Das historische Zentrum von Locorotondo, das vom Touring Club für die Harmonie der Formen und die Benutzerfreundlichkeit des historischen Zentrums mit der orangefarbenen Flagge ausgezeichnet wurde, ist mit seinen weiß getünchten Häusern, gepflasterten Gassen, eleganten Portalen und blumengeschmückten Balkonen ein einzigartiges Monument voller Charme und Zauber . Neben den Trulli ist die Stadt Locorotondo durch die sogenannten „Cummerse“ vertreten, kleine Häuser mit geometrischen Formen und schrägen Dächern, die weiß getüncht und heute restauriert und Touristen als ursprüngliche Unterkünfte angeboten werden, die über das gesamte historische Viertel verstreut sind erste beliebte Hotels in der Umgebung. Im historischen Viertel gelegen.

Panoramablick auf Locorotondo

Was tun in Locorotondo?

Bereiten Sie Ihre Geschmacksknospen auf eine Reise ins Valle d’Itria vor… zwischen einem Geschmack und dem anderen, um typische Gerichte unter den Aromen dieses Landes zu entdecken!

Reisen ist auch typisches Essen.
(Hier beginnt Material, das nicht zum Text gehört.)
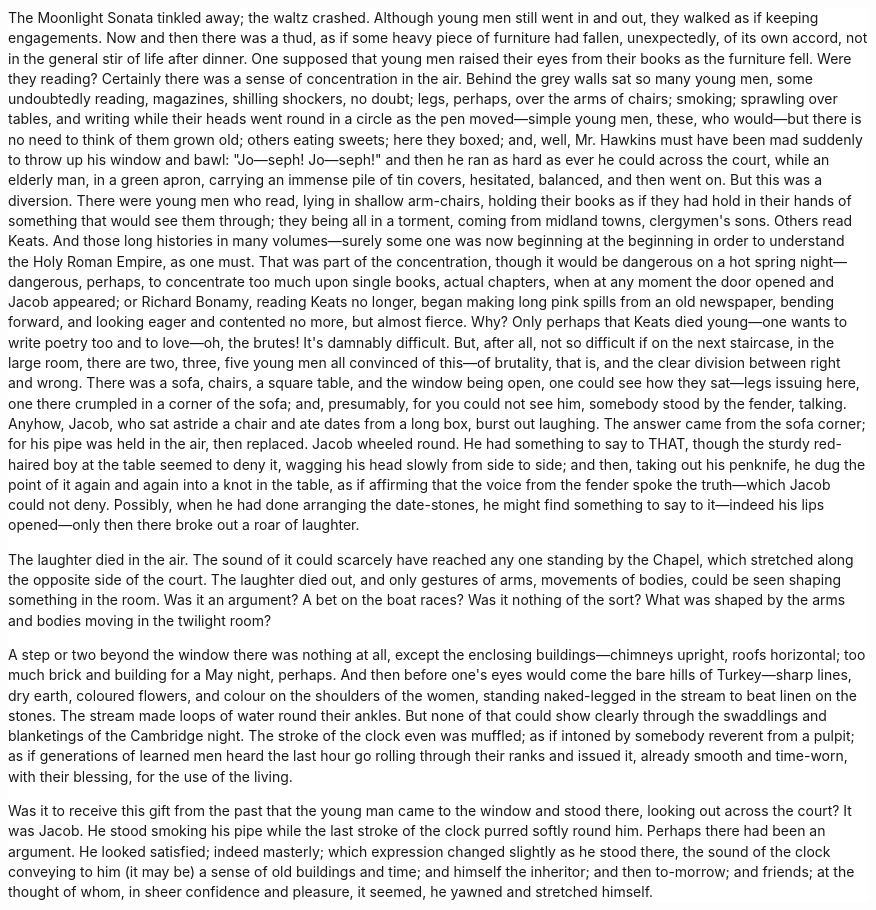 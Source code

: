 The Moonlight Sonata tinkled away; the waltz crashed. Although young men still went in and out, they walked as if keeping engagements. Now and then there was a thud, as if some heavy piece of furniture had fallen, unexpectedly, of its own accord, not in the general stir of life after dinner. One supposed that young men raised their eyes from their books as the furniture fell. Were they reading? Certainly there was a sense of concentration in the air. Behind the grey walls sat so many young men, some undoubtedly reading, magazines, shilling shockers, no doubt; legs, perhaps, over the arms of chairs; smoking; sprawling over tables, and writing while their heads went round in a circle as the pen moved—simple young men, these, who would—but there is no need to think of them grown old; others eating sweets; here they boxed; and, well, Mr. Hawkins must have been mad suddenly to throw up his window and bawl: "Jo—seph! Jo—seph!" and then he ran as hard as ever he could across the court, while an elderly man, in a green apron, carrying an immense pile of tin covers, hesitated, balanced, and then went on. But this was a diversion. There were young men who read, lying in shallow arm-chairs, holding their books as if they had hold in their hands of something that would see them through; they being all in a torment, coming from midland towns, clergymen's sons. Others read Keats. And those long histories in many volumes—surely some one was now beginning at the beginning in order to understand the Holy Roman Empire, as one must. That was part of the concentration, though it would be dangerous on a hot spring night—dangerous, perhaps, to concentrate too much upon single books, actual chapters, when at any moment the door opened and Jacob appeared; or Richard Bonamy, reading Keats no longer, began making long pink spills from an old newspaper, bending forward, and looking eager and contented no more, but almost fierce. Why? Only perhaps that Keats died young—one wants to write poetry too and to love—oh, the brutes! It's damnably difficult. But, after all, not so difficult if on the next staircase, in the large room, there are two, three, five young men all convinced of this—of brutality, that is, and the clear division between right and wrong. There was a sofa, chairs, a square table, and the window being open, one could see how they sat—legs issuing here, one there crumpled in a corner of the sofa; and, presumably, for you could not see him, somebody stood by the fender, talking. Anyhow, Jacob, who sat astride a chair and ate dates from a long box, burst out laughing. The answer came from the sofa corner; for his pipe was held in the air, then replaced. Jacob wheeled round. He had something to say to THAT, though the sturdy red-haired boy at the table seemed to deny it, wagging his head slowly from side to side; and then, taking out his penknife, he dug the point of it again and again into a knot in the table, as if affirming that the voice from the fender spoke the truth—which Jacob could not deny. Possibly, when he had done arranging the date-stones, he might find something to say to it—indeed his lips opened—only then there broke out a roar of laughter.

The laughter died in the air. The sound of it could scarcely have reached any one standing by the Chapel, which stretched along the opposite side of the court. The laughter died out, and only gestures of arms, movements of bodies, could be seen shaping something in the room. Was it an argument? A bet on the boat races? Was it nothing of the sort? What was shaped by the arms and bodies moving in the twilight room?

A step or two beyond the window there was nothing at all, except the enclosing buildings—chimneys upright, roofs horizontal; too much brick and building for a May night, perhaps. And then before one's eyes would come the bare hills of Turkey—sharp lines, dry earth, coloured flowers, and colour on the shoulders of the women, standing naked-legged in the stream to beat linen on the stones. The stream made loops of water round their ankles. But none of that could show clearly through the swaddlings and blanketings of the Cambridge night. The stroke of the clock even was muffled; as if intoned by somebody reverent from a pulpit; as if generations of learned men heard the last hour go rolling through their ranks and issued it, already smooth and time-worn, with their blessing, for the use of the living.

Was it to receive this gift from the past that the young man came to the window and stood there, looking out across the court? It was Jacob. He stood smoking his pipe while the last stroke of the clock purred softly round him. Perhaps there had been an argument. He looked satisfied; indeed masterly; which expression changed slightly as he stood there, the sound of the clock conveying to him (it may be) a sense of old buildings and time; and himself the inheritor; and then to-morrow; and friends; at the thought of whom, in sheer confidence and pleasure, it seemed, he yawned and stretched himself.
Um die Erfahrung zu erleben, einen neuen Ort kennenzulernen, muss man die typischen Gerichte probieren, davon sind wir überzeugt.
Neue Aromen, neue Rezepte, köstliche Zubereitungen: Die Entdeckung der Welt geht sehr oft über den Gaumen!
Hier sind wir also bereit, Ihnen unser Restaurant vorzuschlagen, um die typischen Gerichte von Locorotondo zu probieren.

Warum Locorotondo besuchen?

Blick auf das historische Zentrum von LocorotondoWarum das historische Zentrum von Locorotondo besuchen?
Locorotondo ist das Dorf der “Cummerse” oder schrägen Dächer, die mit Kalksteinplatten bedeckt sind, die Chiancarelle genannt werden. Tradition und Kunst sind die Hauptmerkmale dieser Stadt, in der rustikale Häuser mit barocken Kirchen und historischen Gebäuden kombiniert werden. Locorotondo ist eine Stadt, in der alles ernst genommen wird und Modernität wann immer möglich vermieden wird.

Was gibt es in Locorotondo zu sehen?

Als Kulisse für Filme wie Mio cognato mit Sergio Rubini, So ist das Leben mit Aldo, Giovanni und Giacomo und Baciami piccina mit Vincenzo Salemme ausgewählt, ist Locorotondo ein suggestives Dorf, das man auf einer Entdeckungsreise durch das Valle d’Itria nicht verpassen sollte.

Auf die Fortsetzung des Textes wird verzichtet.